The whole thing was quite a surprise, orchestrated by my dear friend Becky, whose enthusiasm for this book-publishing thing has by now far eclipsed my own, which has been tempered with some small amounts of anxiety and cynicism. I knew nothing about it. B and I drove through the night to reach Ann Arbor by 3 a.m. In the morning, after too-little sleep, a strange email about last-minute changes to the panel I was going to be on that day made me cranky, and I didn't know which building I was supposed to be in, and it was raining and cold, blah blah blah. But I found the right place, and when I walked in the door my cousins had come in from Windsor for the panel and were waiting for me there, and I had a few minutes to collect myself. Lo and behold, here comes my friend Barbara, now a Washington correspondent for one of the North Carolina papers, and our old pal Chris, who works as a lawyer in Cleveland, down the hallway with smiles on their faces to surprise me. I was surprised, all right. I had to pick my jaw up off the floor.
The panel was fine. I appeared with Jacquelyn Mitchard and Elizabeth Rosner, who was lovely, on what it means to be a woman writer, a topic for another day and one that always makes me rant. But I read a little from the novel and spoke a bit afterward, trying not to sound like a babbling idiot because I always get so nervous in front of crowds. Afterward I signed books and we went to lunch. It was pretty soggy, and with so much company I didn't have much of a chance to check out the rest of the book fair, but it seemed well-attended and interesting. Ann Arbor lived up to its reputation as another great Midwestern college town, of which I am obviously a big fan.
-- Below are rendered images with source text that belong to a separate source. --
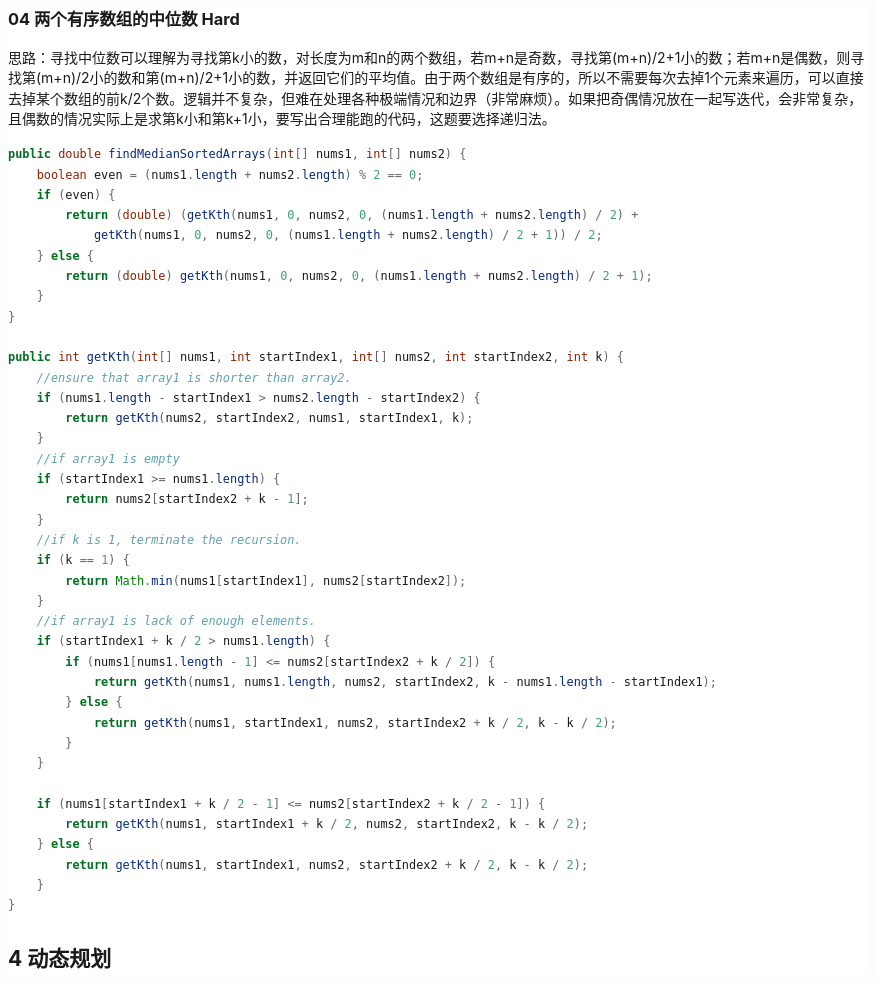 ### 04 两个有序数组的中位数 Hard

思路：寻找中位数可以理解为寻找第k小的数，对长度为m和n的两个数组，若m+n是奇数，寻找第(m+n)/2+1小的数；若m+n是偶数，则寻找第(m+n)/2小的数和第(m+n)/2+1小的数，并返回它们的平均值。由于两个数组是有序的，所以不需要每次去掉1个元素来遍历，可以直接去掉某个数组的前k/2个数。逻辑并不复杂，但难在处理各种极端情况和边界（非常麻烦）。如果把奇偶情况放在一起写迭代，会非常复杂，且偶数的情况实际上是求第k小和第k+1小，要写出合理能跑的代码，这题要选择递归法。

```java
public double findMedianSortedArrays(int[] nums1, int[] nums2) {
    boolean even = (nums1.length + nums2.length) % 2 == 0;
    if (even) {
        return (double) (getKth(nums1, 0, nums2, 0, (nums1.length + nums2.length) / 2) +
            getKth(nums1, 0, nums2, 0, (nums1.length + nums2.length) / 2 + 1)) / 2;
    } else {
        return (double) getKth(nums1, 0, nums2, 0, (nums1.length + nums2.length) / 2 + 1);
    }
}

public int getKth(int[] nums1, int startIndex1, int[] nums2, int startIndex2, int k) {
    //ensure that array1 is shorter than array2.
    if (nums1.length - startIndex1 > nums2.length - startIndex2) {
        return getKth(nums2, startIndex2, nums1, startIndex1, k);
    }
    //if array1 is empty
    if (startIndex1 >= nums1.length) {
        return nums2[startIndex2 + k - 1];
    }
    //if k is 1, terminate the recursion.
    if (k == 1) {
        return Math.min(nums1[startIndex1], nums2[startIndex2]);
    } 
    //if array1 is lack of enough elements.
    if (startIndex1 + k / 2 > nums1.length) {
        if (nums1[nums1.length - 1] <= nums2[startIndex2 + k / 2]) {
            return getKth(nums1, nums1.length, nums2, startIndex2, k - nums1.length - startIndex1);
        } else {
            return getKth(nums1, startIndex1, nums2, startIndex2 + k / 2, k - k / 2);
        }
    }

    if (nums1[startIndex1 + k / 2 - 1] <= nums2[startIndex2 + k / 2 - 1]) {
        return getKth(nums1, startIndex1 + k / 2, nums2, startIndex2, k - k / 2);
    } else {
        return getKth(nums1, startIndex1, nums2, startIndex2 + k / 2, k - k / 2);
    }    
}

```



## 4 动态规划
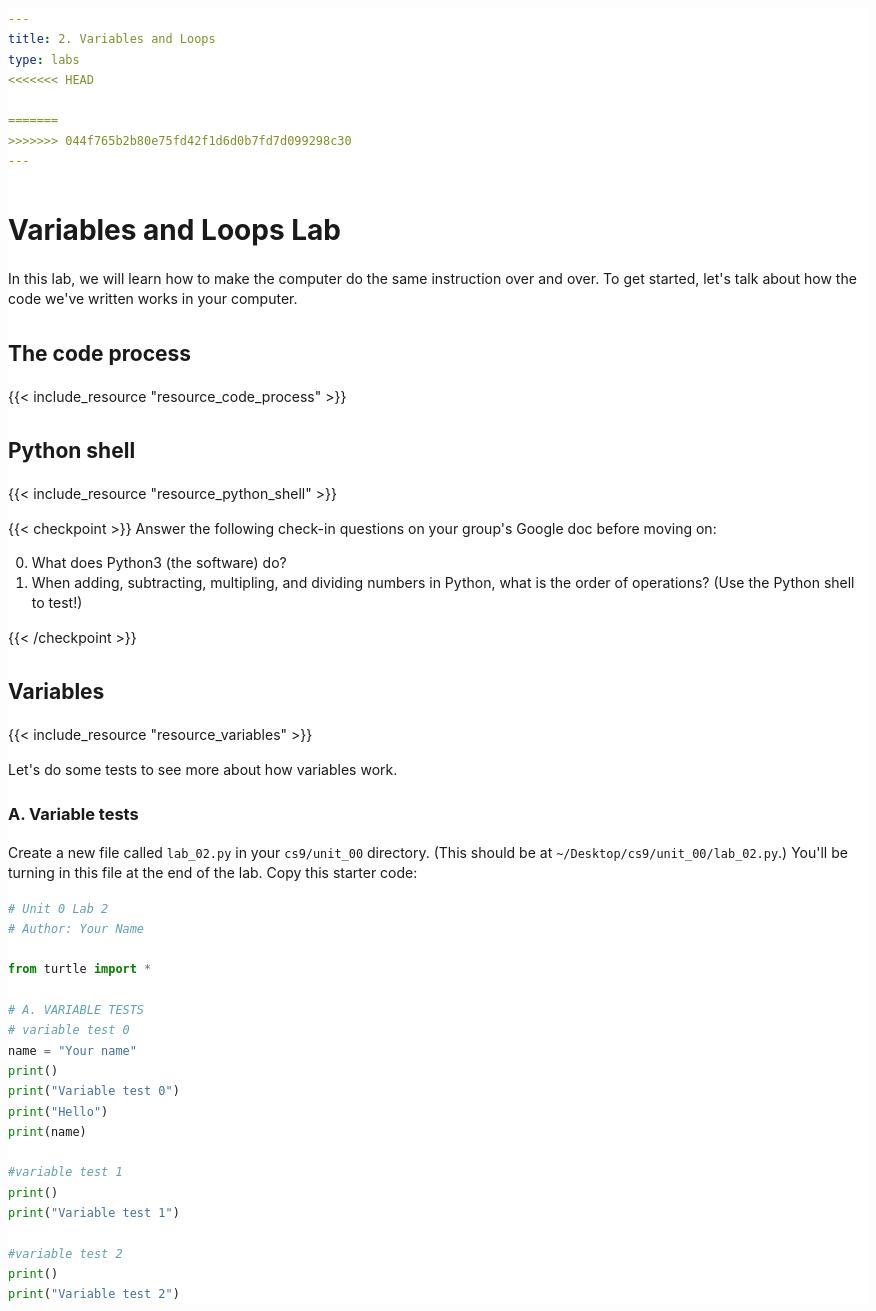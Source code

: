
 ```yaml
---
title: 2. Variables and Loops
type: labs
<<<<<<< HEAD

=======
>>>>>>> 044f765b2b80e75fd42f1d6d0b7fd7d099298c30
---
```


# Variables and Loops Lab

In this lab, we will learn how to make the computer do the same instruction over and over. 
To get started, let's talk about how the code we've written works in your computer.

## The code process
{{< include_resource "resource_code_process" >}}

## Python shell
{{< include_resource "resource_python_shell" >}}

{{< checkpoint >}}
Answer the following check-in questions on your group's Google doc before moving on:

0. What does Python3 (the software) do?
0. When adding, subtracting, multipling, and dividing numbers in Python, what is
the order of operations? (Use the Python shell to test!)

{{< /checkpoint >}}

## Variables
{{< include_resource "resource_variables" >}}

Let's do some tests to see more about how variables work.

### A. Variable tests

Create a new file called `lab_02.py` in your `cs9/unit_00` directory.
(This should be at `~/Desktop/cs9/unit_00/lab_02.py`.) 
You'll be turning in this file at the end of the lab. Copy this starter code:

```python
# Unit 0 Lab 2
# Author: Your Name

from turtle import *

# A. VARIABLE TESTS
# variable test 0
name = "Your name"
print()
print("Variable test 0")
print("Hello")
print(name)

#variable test 1
print()
print("Variable test 1")

#variable test 2
print()
print("Variable test 2")
```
We drove back to Farmington to Becky's place. B confessed in the car that he had known Barbara and Chris were coming and had helped orchestrate it, calling them earlier in the morning when I was in the shower. He's always been a lousy secret-keeper (sometime I will write about the way he proposed to me, which, while adorable, I saw coming from about three thousand miles away) and now that I know I cannot trust him I will have to start monitoring his cell-phone calls and locking up the cats while I'm gone.
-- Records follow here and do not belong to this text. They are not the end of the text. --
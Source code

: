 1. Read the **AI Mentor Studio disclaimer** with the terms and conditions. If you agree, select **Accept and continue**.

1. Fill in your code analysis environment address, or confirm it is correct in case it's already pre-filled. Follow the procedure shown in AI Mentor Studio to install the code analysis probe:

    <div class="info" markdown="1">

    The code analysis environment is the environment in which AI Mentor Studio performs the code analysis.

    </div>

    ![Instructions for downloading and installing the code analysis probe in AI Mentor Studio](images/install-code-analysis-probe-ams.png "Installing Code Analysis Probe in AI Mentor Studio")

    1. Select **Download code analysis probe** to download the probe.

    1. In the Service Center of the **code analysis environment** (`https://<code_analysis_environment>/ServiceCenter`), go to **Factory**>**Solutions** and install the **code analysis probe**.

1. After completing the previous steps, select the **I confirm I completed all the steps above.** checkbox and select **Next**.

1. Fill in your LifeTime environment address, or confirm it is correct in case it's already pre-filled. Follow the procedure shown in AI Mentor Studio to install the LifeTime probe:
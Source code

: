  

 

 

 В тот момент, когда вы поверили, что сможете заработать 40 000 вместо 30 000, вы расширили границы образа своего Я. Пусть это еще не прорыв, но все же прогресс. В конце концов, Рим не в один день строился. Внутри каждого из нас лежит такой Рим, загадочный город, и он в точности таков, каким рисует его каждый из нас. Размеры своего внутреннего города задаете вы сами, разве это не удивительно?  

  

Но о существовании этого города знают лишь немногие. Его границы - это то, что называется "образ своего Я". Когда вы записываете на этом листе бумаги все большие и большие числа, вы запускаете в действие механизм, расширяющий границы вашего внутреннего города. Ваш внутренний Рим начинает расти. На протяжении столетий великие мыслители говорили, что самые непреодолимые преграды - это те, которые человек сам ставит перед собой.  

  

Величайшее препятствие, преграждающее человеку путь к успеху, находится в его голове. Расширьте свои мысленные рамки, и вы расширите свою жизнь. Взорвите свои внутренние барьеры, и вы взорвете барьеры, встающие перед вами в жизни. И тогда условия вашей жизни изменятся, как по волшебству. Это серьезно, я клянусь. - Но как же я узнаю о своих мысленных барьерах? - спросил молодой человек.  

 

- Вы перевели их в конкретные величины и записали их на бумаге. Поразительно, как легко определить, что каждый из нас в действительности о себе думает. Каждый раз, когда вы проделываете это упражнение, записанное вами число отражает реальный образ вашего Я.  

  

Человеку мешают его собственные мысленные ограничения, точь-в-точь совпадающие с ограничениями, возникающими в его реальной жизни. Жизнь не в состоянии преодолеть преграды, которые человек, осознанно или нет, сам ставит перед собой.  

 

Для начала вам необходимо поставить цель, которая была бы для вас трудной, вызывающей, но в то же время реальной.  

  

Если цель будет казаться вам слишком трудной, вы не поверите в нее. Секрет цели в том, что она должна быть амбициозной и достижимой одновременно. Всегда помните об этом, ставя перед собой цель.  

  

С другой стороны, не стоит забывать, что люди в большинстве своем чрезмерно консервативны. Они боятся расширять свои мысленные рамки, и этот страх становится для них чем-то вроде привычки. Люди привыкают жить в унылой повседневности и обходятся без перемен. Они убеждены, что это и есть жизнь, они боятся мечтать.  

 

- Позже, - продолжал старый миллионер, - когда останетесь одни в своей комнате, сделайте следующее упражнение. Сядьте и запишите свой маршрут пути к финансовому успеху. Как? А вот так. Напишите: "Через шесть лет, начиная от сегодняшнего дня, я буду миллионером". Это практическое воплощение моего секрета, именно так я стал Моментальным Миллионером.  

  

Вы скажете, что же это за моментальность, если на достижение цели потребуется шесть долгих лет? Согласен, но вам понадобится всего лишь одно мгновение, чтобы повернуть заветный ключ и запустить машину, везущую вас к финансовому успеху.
At Becky's house, the last surprise of the weekend--my dear Halley--was waiting for me, all the way from Santa Rosa, Cali. I couldn't have asked for anything better.
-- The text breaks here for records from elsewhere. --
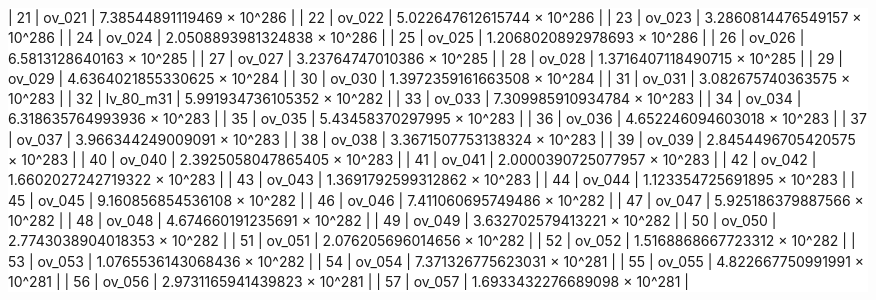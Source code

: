 | 21 | ov_021 | 7.38544891119469 × 10^286 |
| 22 | ov_022 | 5.022647612615744 × 10^286 |
| 23 | ov_023 | 3.2860814476549157 × 10^286 |
| 24 | ov_024 | 2.0508893981324838 × 10^286 |
| 25 | ov_025 | 1.2068020892978693 × 10^286 |
| 26 | ov_026 | 6.5813128640163 × 10^285 |
| 27 | ov_027 | 3.23764747010386 × 10^285 |
| 28 | ov_028 | 1.3716407118490715 × 10^285 |
| 29 | ov_029 | 4.6364021855330625 × 10^284 |
| 30 | ov_030 | 1.3972359161663508 × 10^284 |
| 31 | ov_031 | 3.082675740363575 × 10^283 |
| 32 | lv_80_m31 | 5.991934736105352 × 10^282 |
| 33 | ov_033 | 7.309985910934784 × 10^283 |
| 34 | ov_034 | 6.318635764993936 × 10^283 |
| 35 | ov_035 | 5.43458370297995 × 10^283 |
| 36 | ov_036 | 4.652246094603018 × 10^283 |
| 37 | ov_037 | 3.966344249009091 × 10^283 |
| 38 | ov_038 | 3.3671507753138324 × 10^283 |
| 39 | ov_039 | 2.8454496705420575 × 10^283 |
| 40 | ov_040 | 2.3925058047865405 × 10^283 |
| 41 | ov_041 | 2.0000390725077957 × 10^283 |
| 42 | ov_042 | 1.6602027242719322 × 10^283 |
| 43 | ov_043 | 1.3691792599312862 × 10^283 |
| 44 | ov_044 | 1.123354725691895 × 10^283 |
| 45 | ov_045 | 9.160856854536108 × 10^282 |
| 46 | ov_046 | 7.411060695749486 × 10^282 |
| 47 | ov_047 | 5.925186379887566 × 10^282 |
| 48 | ov_048 | 4.674660191235691 × 10^282 |
| 49 | ov_049 | 3.632702579413221 × 10^282 |
| 50 | ov_050 | 2.7743038904018353 × 10^282 |
| 51 | ov_051 | 2.076205696014656 × 10^282 |
| 52 | ov_052 | 1.5168868667723312 × 10^282 |
| 53 | ov_053 | 1.0765536143068436 × 10^282 |
| 54 | ov_054 | 7.371326775623031 × 10^281 |
| 55 | ov_055 | 4.822667750991991 × 10^281 |
| 56 | ov_056 | 2.9731165941439823 × 10^281 |
| 57 | ov_057 | 1.6933432276689098 × 10^281 |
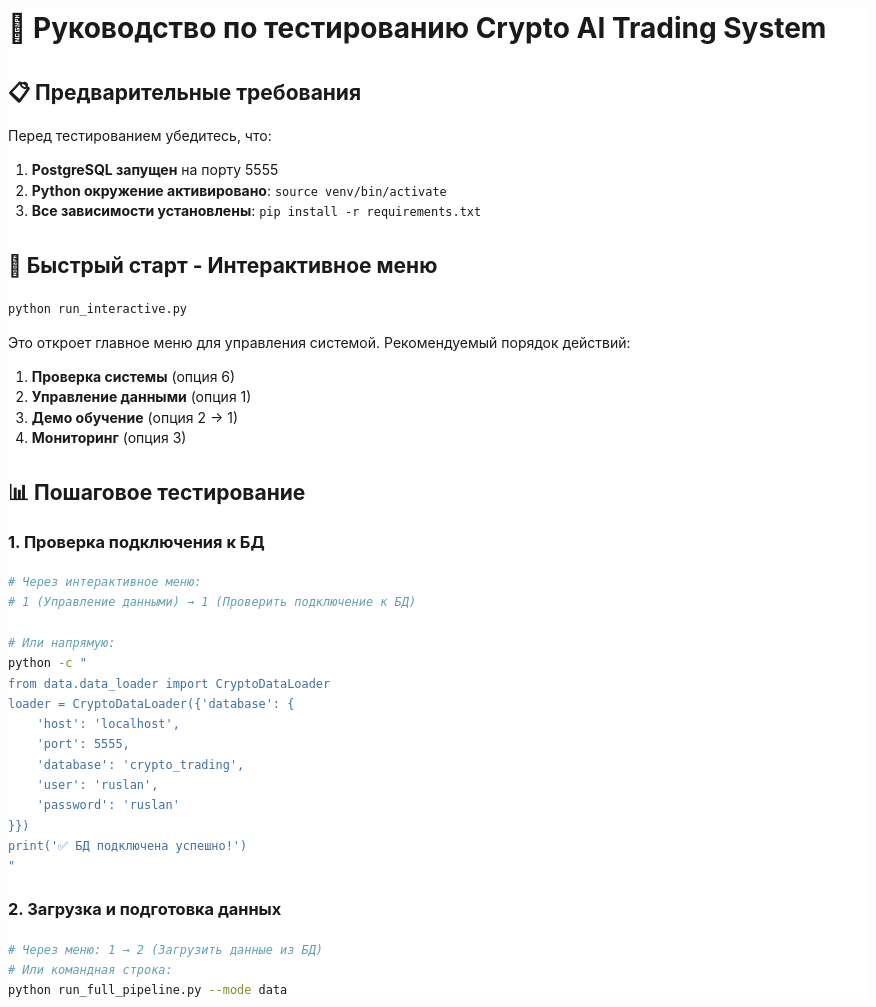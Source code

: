 # 🧪 Руководство по тестированию Crypto AI Trading System

## 📋 Предварительные требования

Перед тестированием убедитесь, что:

1. **PostgreSQL запущен** на порту 5555
2. **Python окружение активировано**: `source venv/bin/activate`
3. **Все зависимости установлены**: `pip install -r requirements.txt`

## 🚀 Быстрый старт - Интерактивное меню

```bash
python run_interactive.py
```

Это откроет главное меню для управления системой. Рекомендуемый порядок действий:

1. **Проверка системы** (опция 6)
2. **Управление данными** (опция 1)
3. **Демо обучение** (опция 2 → 1)
4. **Мониторинг** (опция 3)

## 📊 Пошаговое тестирование

### 1. Проверка подключения к БД

```bash
# Через интерактивное меню:
# 1 (Управление данными) → 1 (Проверить подключение к БД)

# Или напрямую:
python -c "
from data.data_loader import CryptoDataLoader
loader = CryptoDataLoader({'database': {
    'host': 'localhost',
    'port': 5555,
    'database': 'crypto_trading',
    'user': 'ruslan',
    'password': 'ruslan'
}})
print('✅ БД подключена успешно!')
"
```

### 2. Загрузка и подготовка данных

```bash
# Через меню: 1 → 2 (Загрузить данные из БД)
# Или командная строка:
python run_full_pipeline.py --mode data
```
The rest of the weekend was a bit of a whirlwind while we caught up, played with each other's kids, and, ahem, drank a bit. They thought it was a great excuse for a reunion. I thought it was just the salve to the soul I needed at the moment, because sometimes you just need your girls around you. Sometimes a little armor between you and the world makes it a little less raw, especially when you've spent the last four years focused on a single project that may or may not succeed, that may or may not be read, that may or may not get a fair shake in the press. After you've had your house ripped up by Mother Nature and your ass stuck with a thousand needles in vain attempts at getting pregnant and your life turned upside-down in a dozen little horrible ways, you just need your girls.
I have mine. No matter how far away, how busy our lives get, I still have them, and thank God for that.